(Entries taken from a collection)
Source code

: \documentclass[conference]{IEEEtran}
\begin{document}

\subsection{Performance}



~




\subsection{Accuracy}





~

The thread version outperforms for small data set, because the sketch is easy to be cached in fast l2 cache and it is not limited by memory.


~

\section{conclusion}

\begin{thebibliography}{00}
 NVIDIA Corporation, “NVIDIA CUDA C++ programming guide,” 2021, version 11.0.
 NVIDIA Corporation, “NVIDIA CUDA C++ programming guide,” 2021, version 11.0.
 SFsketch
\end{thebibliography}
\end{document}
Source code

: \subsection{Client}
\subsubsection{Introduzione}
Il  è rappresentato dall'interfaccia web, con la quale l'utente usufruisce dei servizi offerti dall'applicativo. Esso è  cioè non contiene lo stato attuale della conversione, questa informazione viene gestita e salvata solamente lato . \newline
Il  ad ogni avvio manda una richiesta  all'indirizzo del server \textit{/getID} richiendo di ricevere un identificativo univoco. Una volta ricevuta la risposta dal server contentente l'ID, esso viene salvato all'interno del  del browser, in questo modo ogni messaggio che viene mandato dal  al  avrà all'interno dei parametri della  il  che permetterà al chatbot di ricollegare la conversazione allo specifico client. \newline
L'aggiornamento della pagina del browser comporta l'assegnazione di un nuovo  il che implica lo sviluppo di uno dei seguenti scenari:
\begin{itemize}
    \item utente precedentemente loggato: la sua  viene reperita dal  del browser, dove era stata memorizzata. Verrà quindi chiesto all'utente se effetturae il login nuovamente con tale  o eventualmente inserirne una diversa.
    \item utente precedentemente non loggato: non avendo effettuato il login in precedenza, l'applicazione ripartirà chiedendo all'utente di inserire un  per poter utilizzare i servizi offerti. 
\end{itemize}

● Work to be completed
I need every line of the data that has the word "newline"; please list them.

● Result
Il  è rappresentato dall'interfaccia web, con la quale l'utente usufruisce dei servizi offerti dall'applicativo. Esso è  cioè non contiene lo stato attuale della conversione, questa informazione viene gestita e salvata solamente lato . \newline
Il  ad ogni avvio manda una richiesta  all'indirizzo del server \textit{/getID} richiendo di ricevere un identificativo univoco. Una volta ricevuta la risposta dal server contentente l'ID, esso viene salvato all'interno del  del browser, in questo modo ogni messaggio che viene mandato dal  al  avrà all'interno dei parametri della  il  che permetterà al chatbot di ricollegare la conversazione allo specifico client. \newline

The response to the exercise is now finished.